### Work to complete
In the material below, the required lines run from the one containing "Test1.mc: This code" through the one containing "Test2.asm: Assembly code for Test 2.". Copy those lines exactly, ends included, and nothing else.

^^^^^^^^^^^^^^^^

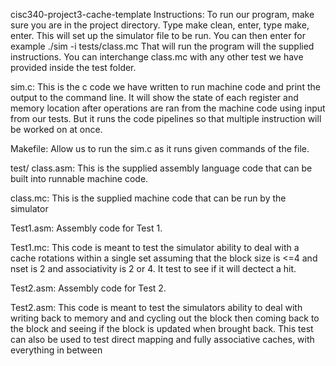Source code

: cisc340-project3-cache-template
Instructions: To run our program, make sure you are in the project directory. Type make clean, enter, type make, enter. This will set up the simulator file to be run. You can then enter for example ./sim -i tests/class.mc That will run the program will the supplied instructions. You can interchange class.mc with any other test we have provided inside the test folder.

sim.c: This is the c code we have written to run machine code and print the output to the command line. It will show the state of each register and memory location after operations are ran from the machine code using input from our tests. But it runs the code pipelines so that multiple instruction will be worked on at once.

Makefile: Allow us to run the sim.c as it runs given commands of the file.

test/ class.asm: This is the supplied assembly language code that can be built into runnable machine code.

class.mc: This is the supplied machine code that can be run by the simulator

Test1.asm: Assembly code for Test 1.

Test1.mc: This code is meant to test the simulator ability to deal with a cache rotations within a single set assuming that the block size is <=4 and nset is 2 and associativity is 2 or 4. It test to see if it will dectect a hit.

Test2.asm: Assembly code for Test 2.

Test2.asm: This code is meant to test the simulators ability to deal with writing back to memory and and cycling out the block then coming back to the block and seeing if the block is updated when brought back. This test can also be used to test direct mapping and fully associative caches, with everything in between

^^^^^^^^^^^^^^^^

### Expected answer
Test1.mc: This code is meant to test the simulator ability to deal with a cache rotations within a single set assuming that the block size is <=4 and nset is 2 and associativity is 2 or 4. It test to see if it will dectect a hit.

Test2.asm: Assembly code for Test 2.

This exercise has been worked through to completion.